So here's the thing about me: You will get the good with the bad, no matter what. I didn't create this blog to complain or rejoice overly. Just keep in mind I am a recovering Negative Thoughts Person.
Hi, my name is Heather and I am a recovering Negative Thoughts Person. (Hi Heather)
I got to go to church (work) today for the first time in 10 days. Everyone asked me how my vacay was. I answered honestly: I am relaxed. It was true. I went to go see the Nutcracker in Salt Lake City with the sister-in-law, played video games with the bro, slept in whenever I wanted to, cooked, ate, went to the movies, got back into normalcy again. Had some good days, had some bad days.
Today was no different, but it was a half and half kind of a day. I went to work knowing this was going to be a different day. That is a good thing. I sat with my kids in my Sunday School class and we made bird feeders because it is a New Year. We made bird feeders because God makes everything new. He makes everything new by sending His Son Jesus Christ to be born on what we celebrate as Christmas.
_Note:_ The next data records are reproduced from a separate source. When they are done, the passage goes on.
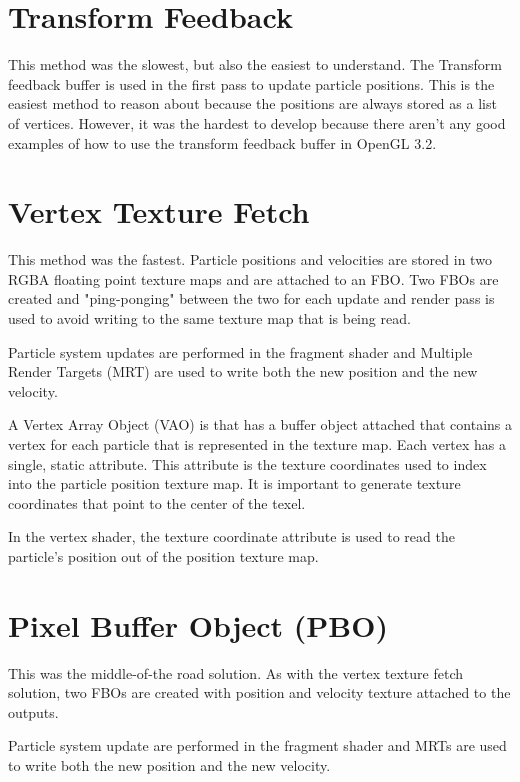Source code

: \documentclass{article}
\begin{document}
\section{Transform Feedback}

This method was the slowest, but also the easiest to understand. The Transform feedback
buffer is used in the first pass to update particle positions. This is
the easiest method to reason about because the positions are 
always stored as a list of vertices. However, it was the hardest
to develop because there aren't any good examples of how to use
the transform feedback buffer in OpenGL 3.2. 

\section{Vertex Texture Fetch}

This method was the fastest. Particle positions and velocities
are stored in two RGBA floating point texture maps and are
attached to an FBO. Two FBOs are created and "ping-ponging" between
the two for each update and render pass is used to avoid writing
to the same texture map that is being read.

Particle system updates are performed in the fragment shader and 
Multiple Render Targets (MRT) are used to write both the new position
and the new velocity.

A Vertex Array Object (VAO) is that has a buffer object attached
that contains a vertex for each particle that is represented in the
texture map. Each vertex has a single, static attribute. This attribute
is the texture coordinates used to index into the particle position
texture map. It is important to generate texture coordinates that
point to the center of the texel.

In the vertex shader, the texture coordinate attribute is used
to read the particle's position out of the position texture map.

\section{Pixel Buffer Object (PBO)}

This was the middle-of-the road solution. As with the vertex
texture fetch solution, two FBOs are created with position
and velocity texture attached to the outputs. 


Particle system update are performed in the fragment shader and
MRTs are used to write both the new position and the new velocity.
\end{document}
If God makes all things new including us, we should take care of His creation. Good thing.
But I sat painfully aware I was by myself after all the kids left for Junior Church. The guy I dated was no longer there and we haven't talked for a bit of time. I was hopeful he would be there. No such luck for me or him because God used the day to speak to me in a good way too. I went to lunch with a couple who have become good friends. Good thing. We laughed and talked about life in general.
These are great things right? Of course. I have to keep reminding myself that. Good things, good things, good things. But I had a conversation with my best friend today and she regaled me of her Anniversary date night. I cried quietly and admitted to her a few minutes later that I now cry everytime I think of not being married or having kids. Gee whiz.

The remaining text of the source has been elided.